┌──

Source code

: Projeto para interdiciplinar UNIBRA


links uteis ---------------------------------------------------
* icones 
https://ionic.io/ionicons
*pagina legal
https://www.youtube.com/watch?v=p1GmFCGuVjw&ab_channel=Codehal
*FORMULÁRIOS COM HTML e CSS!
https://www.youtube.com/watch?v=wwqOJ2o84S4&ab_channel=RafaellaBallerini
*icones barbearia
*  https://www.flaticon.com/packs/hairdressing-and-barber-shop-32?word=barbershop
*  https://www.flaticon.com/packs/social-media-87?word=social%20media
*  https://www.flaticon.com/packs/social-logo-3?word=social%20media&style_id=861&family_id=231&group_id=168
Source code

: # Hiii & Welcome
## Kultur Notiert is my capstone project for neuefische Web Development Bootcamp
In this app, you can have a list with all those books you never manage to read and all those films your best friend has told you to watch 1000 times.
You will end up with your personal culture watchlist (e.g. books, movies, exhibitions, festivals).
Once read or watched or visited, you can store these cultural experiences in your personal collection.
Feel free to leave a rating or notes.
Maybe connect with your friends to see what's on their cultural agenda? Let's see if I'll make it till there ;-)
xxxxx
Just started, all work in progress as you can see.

└──

WORK ITEM
For each line above that contains the word "https", give the line as it is written.

WRITTEN SOLUTION
https://ionic.io/ionicons
https://www.youtube.com/watch?v=p1GmFCGuVjw&ab_channel=Codehal
https://www.youtube.com/watch?v=wwqOJ2o84S4&ab_channel=RafaellaBallerini
*  https://www.flaticon.com/packs/hairdressing-and-barber-shop-32?word=barbershop
*  https://www.flaticon.com/packs/social-media-87?word=social%20media
*  https://www.flaticon.com/packs/social-logo-3?word=social%20media&style_id=861&family_id=231&group_id=168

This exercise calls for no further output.